23 February 2006

Why wasn't it me?

So iTunes hit its 1 billionth song download, but it wasn't me. If the amount of entertainment I derived from a $25 gift certificate for xmas is any indication, I really would've had a good time with one for $10,000. The iMac and 10 iPods would've been cool too.

It reminds me of that huge lottery I drove to Georgia to play. An eighteen year old girl (which I call her reluctantly since young woman sounds redundant while woman just sounds too old in this instance) who had never played a lottery before won the $220 million.

Never having played has always seemed a foreign concept to me. Sure, you can't collect until you're 18, but my mom would let my brother and I pick numbers, and sometimes we'd drive over the border for a big jackpot. Good times.

My second year in LA, playing the lottery became a regular pick-me-up. Just a dollar to entertain some extravagant daydreams until the next drawing. I'd walk to the liquor store down the street to get my ticket.

On one occasion when I handed my card to the guy behind the counter, a woman came up and asked me if she should play.

I sort of shrugged and said, "Yeah, it's up to $112 million."

"Oh," she exhaled in enthusiasm.

I pocketed my slip of picks and turned to leave, but she was blocking my way.

"How do you play?" she asked.

It was a ridiculous question to me. How can someone not know how to play the lottery? I wondered.

"You just take one of these," I said handing her a blank card, "and pick six numbers." I maneuvered my way around her so I could get to the door.

"How do you mean? Could you show me?"

My hand was pushing the door open. Oh, you've got to be kidding. Nobody could be that clueless. I let the door go and turned back. I pointed to the card and said, "You just fill in the blocks of the six numbers you want."
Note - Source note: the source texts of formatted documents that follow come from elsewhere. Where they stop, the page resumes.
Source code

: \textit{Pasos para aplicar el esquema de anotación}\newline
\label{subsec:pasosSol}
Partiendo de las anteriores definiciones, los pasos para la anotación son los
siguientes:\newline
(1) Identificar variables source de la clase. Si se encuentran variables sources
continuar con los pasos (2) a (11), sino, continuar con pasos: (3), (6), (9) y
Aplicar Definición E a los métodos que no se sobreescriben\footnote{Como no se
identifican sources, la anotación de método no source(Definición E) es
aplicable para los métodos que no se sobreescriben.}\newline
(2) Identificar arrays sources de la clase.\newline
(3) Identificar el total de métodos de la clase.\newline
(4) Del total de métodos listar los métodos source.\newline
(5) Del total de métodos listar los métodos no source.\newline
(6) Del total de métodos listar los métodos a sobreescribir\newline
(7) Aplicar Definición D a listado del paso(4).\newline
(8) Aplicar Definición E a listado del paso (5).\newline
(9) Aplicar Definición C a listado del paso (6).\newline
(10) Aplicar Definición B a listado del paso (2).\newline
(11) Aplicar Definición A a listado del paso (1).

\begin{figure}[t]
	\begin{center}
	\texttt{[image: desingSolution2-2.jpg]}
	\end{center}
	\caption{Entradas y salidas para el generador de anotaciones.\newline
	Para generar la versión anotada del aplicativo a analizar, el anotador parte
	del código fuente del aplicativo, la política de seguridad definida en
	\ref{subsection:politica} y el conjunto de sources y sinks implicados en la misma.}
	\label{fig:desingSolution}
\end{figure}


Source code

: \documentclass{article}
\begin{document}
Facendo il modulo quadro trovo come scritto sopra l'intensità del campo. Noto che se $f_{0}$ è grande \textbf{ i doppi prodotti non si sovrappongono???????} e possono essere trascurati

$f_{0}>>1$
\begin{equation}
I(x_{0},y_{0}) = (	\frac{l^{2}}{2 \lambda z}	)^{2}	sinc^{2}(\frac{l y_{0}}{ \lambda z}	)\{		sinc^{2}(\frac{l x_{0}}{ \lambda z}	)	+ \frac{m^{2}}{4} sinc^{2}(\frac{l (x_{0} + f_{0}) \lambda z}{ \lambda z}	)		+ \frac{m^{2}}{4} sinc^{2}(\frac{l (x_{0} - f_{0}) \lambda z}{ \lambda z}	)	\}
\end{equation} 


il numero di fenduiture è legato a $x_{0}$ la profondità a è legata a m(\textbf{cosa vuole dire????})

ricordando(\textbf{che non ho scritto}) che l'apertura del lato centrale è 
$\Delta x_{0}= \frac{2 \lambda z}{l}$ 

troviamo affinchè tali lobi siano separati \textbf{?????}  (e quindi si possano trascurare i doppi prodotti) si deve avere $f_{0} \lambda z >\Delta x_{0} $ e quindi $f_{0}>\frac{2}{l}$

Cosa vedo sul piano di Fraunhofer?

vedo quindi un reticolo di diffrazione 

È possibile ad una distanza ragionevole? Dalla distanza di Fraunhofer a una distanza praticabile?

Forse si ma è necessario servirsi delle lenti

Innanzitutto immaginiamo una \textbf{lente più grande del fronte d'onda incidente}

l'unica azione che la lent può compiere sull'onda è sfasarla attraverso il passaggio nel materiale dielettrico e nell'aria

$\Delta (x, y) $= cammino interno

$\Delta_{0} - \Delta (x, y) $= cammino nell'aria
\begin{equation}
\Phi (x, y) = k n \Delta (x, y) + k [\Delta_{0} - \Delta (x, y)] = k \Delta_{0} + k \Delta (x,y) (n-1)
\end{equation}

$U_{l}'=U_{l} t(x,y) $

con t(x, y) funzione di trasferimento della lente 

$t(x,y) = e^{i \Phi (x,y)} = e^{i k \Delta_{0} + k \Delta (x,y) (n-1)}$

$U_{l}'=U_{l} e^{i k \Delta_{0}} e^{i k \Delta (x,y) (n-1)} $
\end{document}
"How do you choose your numbers?" she pressed on.

It's not like I had somewhere to be, but the onslaught of dumb questions was getting to me.
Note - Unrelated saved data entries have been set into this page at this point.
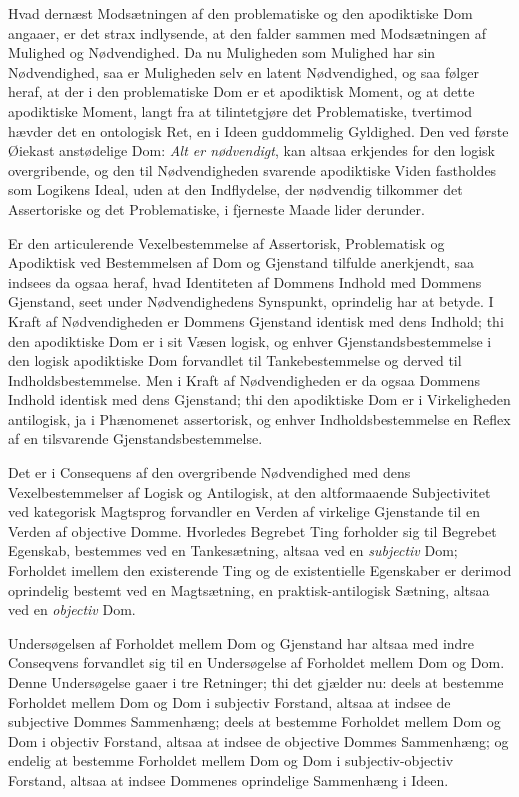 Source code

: \documentclass[12pt]{book}
\newcommand{\opage}[1]{\marginnote{\footnotesize\textit{[#1]}}}
\begin{document}
Hvad dernæst Modsætningen af den problematiske og den
apodiktiske Dom angaaer, er det strax indlysende, at den falder
sammen med Modsætningen af Mulighed og Nødvendighed.
Da nu Muligheden som Mulighed har sin Nødvendighed,
saa er Muligheden selv en latent Nødvendighed, og saa følger
heraf, at der i den problematiske Dom er et apodiktisk Moment,
og at dette apodiktiske Moment, langt fra at tilintetgjøre det
Problematiske, tvertimod hævder det en ontologisk Ret, en i
Ideen guddommelig Gyldighed. Den ved første Øiekast anstødelige
Dom: \emph{Alt er nødvendigt}, kan altsaa erkjendes
for den logisk overgribende, og den til Nødvendigheden svarende
apodiktiske Viden fastholdes som Logikens Ideal, uden
at den Indflydelse, der nødvendig tilkommer det Assertoriske
og det Problematiske, i fjerneste Maade lider derunder.

Er den articulerende Vexelbestemmelse af Assertorisk,
Problematisk og Apodiktisk ved Bestemmelsen af Dom og
Gjenstand tilfulde anerkjendt, saa indsees da ogsaa heraf, hvad
Identiteten af Dommens Indhold med Dommens Gjenstand,
seet under Nødvendighedens Synspunkt, oprindelig har at
betyde. I Kraft af Nødvendigheden er Dommens Gjenstand
identisk med dens Indhold; thi den apodiktiske Dom er i sit
Væsen logisk, og enhver Gjenstandsbestemmelse i den logisk
apodiktiske Dom forvandlet til Tankebestemmelse og derved til
Indholdsbestemmelse. Men i Kraft af Nødvendigheden er da
ogsaa Dommens Indhold identisk med dens Gjenstand; thi
den apodiktiske Dom er i Virkeligheden antilogisk, ja i Phænomenet
assertorisk, og enhver Indholdsbestemmelse en Reflex
af en tilsvarende Gjenstandsbestemmelse.

Det er i Consequens af den overgribende Nødvendighed
med dens Vexelbestemmelser af Logisk og Antilogisk, at den
altformaaende Subjectivitet ved kategorisk Magtsprog forvandler
en Verden af virkelige Gjenstande til en Verden af objective
\opage{292}Domme. Hvorledes Begrebet Ting forholder sig til Begrebet
Egenskab, bestemmes ved en Tankesætning, altsaa ved en \emph{subjectiv}
Dom; Forholdet imellem den existerende Ting og de
existentielle Egenskaber er derimod oprindelig bestemt ved en
Magtsætning, en praktisk-antilogisk Sætning, altsaa ved en
\emph{objectiv} Dom.

Undersøgelsen af Forholdet mellem Dom og Gjenstand
har altsaa med indre Conseqvens forvandlet sig til en Undersøgelse
af Forholdet mellem Dom og Dom. Denne Undersøgelse
gaaer i tre Retninger; thi det gjælder nu: deels
at bestemme Forholdet mellem Dom og Dom i subjectiv Forstand,
altsaa at indsee de subjective Dommes Sammenhæng;
deels at bestemme Forholdet mellem Dom og Dom i objectiv
Forstand, altsaa at indsee de objective Dommes Sammenhæng;
og endelig at bestemme Forholdet mellem Dom og Dom i subjectiv-objectiv
Forstand, altsaa at indsee Dommenes oprindelige
Sammenhæng i Ideen.
\end{document}
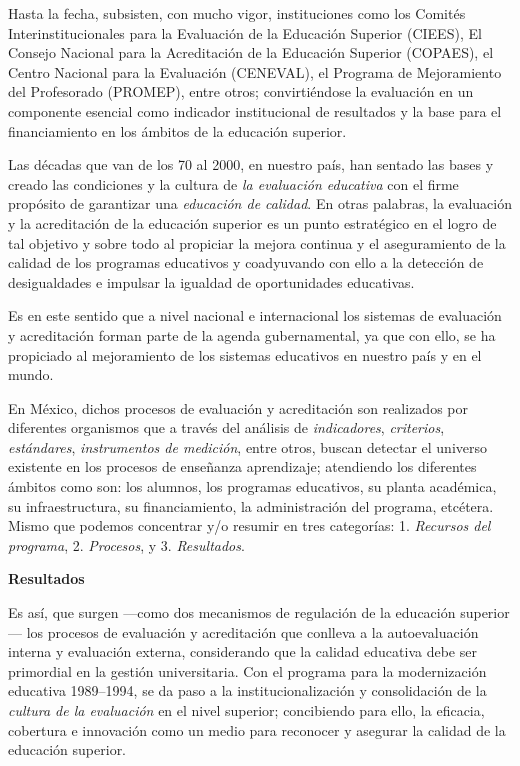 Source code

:  
 Hasta la fecha, subsisten,
con mucho vigor, instituciones como los Comités Interinstitucionales para
la Evaluación de la Educación Superior (CIEES), El Consejo Nacional para la
Acreditación de la Educación Superior (COPAES), el Centro Nacional para la
Evaluación (CENEVAL),
el Programa de Mejoramiento del Profesorado (PROMEP), entre otros;
convirtiéndose la evaluación en un componente esencial como indicador
institucional de resultados y la base  para el financiamiento en los
ámbitos de la educación superior.

 
Las décadas que van de los 70 al 2000, en nuestro país, han sentado las
bases y creado las condiciones y la  cultura de \textit{la evaluación
educativa} con el firme propósito de garantizar una \textit{educación de
calidad}. En otras palabras, la evaluación y la acreditación de la
educación superior es un punto estratégico en el logro de tal objetivo y
sobre todo al propiciar  la mejora continua y el aseguramiento de la
calidad de los programas educativos y coadyuvando con ello a la detección
de desigualdades e impulsar la igualdad de oportunidades educativas. 
\enlargethispage{1\baselineskip}
 
Es en este sentido que a nivel nacional e internacional los sistemas de
evaluación y acreditación forman parte de la agenda gubernamental, ya que
con ello, se ha propiciado al mejoramiento de los sistemas educativos en
nuestro país y en el mundo. 

 
En México, dichos procesos de evaluación y acreditación son realizados por
diferentes organismos que a través del análisis de \textit{indicadores},
\textit{criterios}, \textit{estándares}, \textit{instrumentos de medición},
entre otros, buscan detectar  el universo existente en los procesos de
enseñanza aprendizaje;  atendiendo los diferentes ámbitos como son: los
alumnos, los programas educativos, su planta académica, su infraestructura,
su financiamiento, la administración del programa, etcétera. Mismo que
podemos concentrar y\slash{}o resumir en  tres categorías: 1. \textit{Recursos del
programa}, 2. \textit{Procesos}, y 3. \textit{Resultados}.


\medskip
\textbf{Resultados}

 
Es así, que surgen ---como dos mecanismos de regulación de la educación
superior--- los procesos de evaluación y acreditación que conlleva a la
autoevaluación interna y evaluación externa, considerando que la calidad
educativa debe ser primordial en la gestión universitaria. Con el programa
para la modernización educativa 1989--1994, se da paso a la
institucionalización y consolidación de la \textit{cultura de la
evaluación} en el nivel superior; concibiendo para ello, la eficacia,
cobertura e innovación como un medio para reconocer y asegurar la calidad 
de la educación superior.

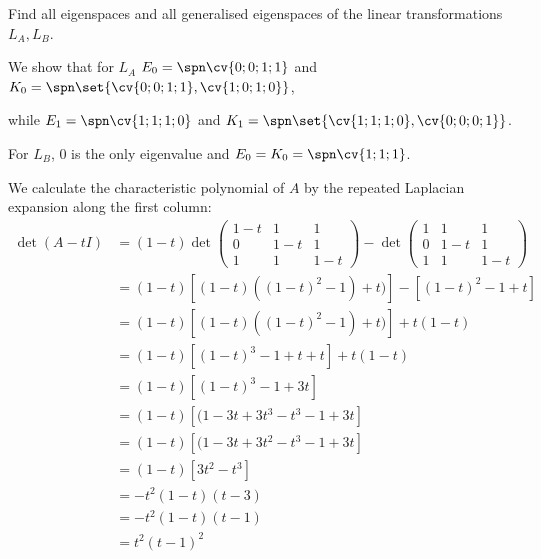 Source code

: \documentclass[11pt]{scrartcl}
\begin{document}
\begin{problem*}
  \hfill
  
  Find all eigenspaces and all generalised eigenspaces of the linear
  transformations $L_A, L_B$.
\end{problem*}
\begin{soln}
  \hfill

  We show that for $L_A$ $E_0=\spn\cv{0;0;1;1}$ and  $K_0= \spn\set{\cv{0;0;1;1}, \cv{1;0;1;0}}$, 

  while $E_1=\spn\cv{1;1;1;0}$ and $K_1=\spn\set{\cv{1;1;1;0}, \cv{0;0;0;1}}$.

  For $L_B$, 0 is the only eigenvalue and $E_0=K_0=\spn\cv{1;1;1}$.

  We calculate the characteristic polynomial of $A$ by the repeated
  Laplacian expansion along the first column:
  \begin{align}
    \det(A-t I) &= (1-t)\det 
                  \begin{pmatrix}
                    1-t & 1 & 1\\
                    0   & 1-t & 1 \\
                    1 & 1 & 1-t
                  \end{pmatrix} - \det
                            \begin{pmatrix}
                              1 & 1 & 1 \\
                              0 & 1-t & 1\\
                              1 & 1 & 1-t
                            \end{pmatrix}\\
                &= (1-t)[(1-t)((1-t)^2-1)+t)] - [(1-t)^2-1+t]\\
                &= (1-t)[(1-t)((1-t)^2-1)+t)] + t(1-t)\\
                &= (1-t)[(1-t)^3-1+t+t] +t(1-t)\\
                &= (1-t)[(1-t)^3-1+3t]\\
                &= (1-t)[(1-3t+3t^3-t^3-1+3t]\\
                &= (1-t)[(1-3t+3t^2-t^3-1+3t]\\
                &= (1-t)[3t^2-t^3]\\
                &= -t^2(1-t)(t-3)\\
                &= -t^2(1-t)(t-1)\\
                &= t^2(t-1)^2\\
  \end{align}


\end{soln}
\end{document}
"Favorite number, birthdays, that sort of thing. You can pick whatever you want though," I said shoving the door all the way open, "Look, I've gotta go."

"Oh, OK. Thanks."

"Sure," I said with a brief nod before plunging out the doorway.

It wasn't until I was halfway home that I thought of an answer to: how could she possibly need so much help filling out a lottery card?

Maybe she didn't.

Maybe she was hitting on me.

I stopped, looked back down the sidewalk, and tried to remember what she looked like. I hadn't been paying much attention. Because I felt pretty scruffy in my frayed denim shorts and dark purple t-shirt with holes all along the edge of its central decal, being hit on just hadn't occurred to me.

I needed a second opinion, so I finished walking home and called a bud with a great sum of dating mojo. She wasn't sure either but suggested I change clothes and go back. By the time I psyched myself up to go talk to a stranger, the lottery woman was long gone.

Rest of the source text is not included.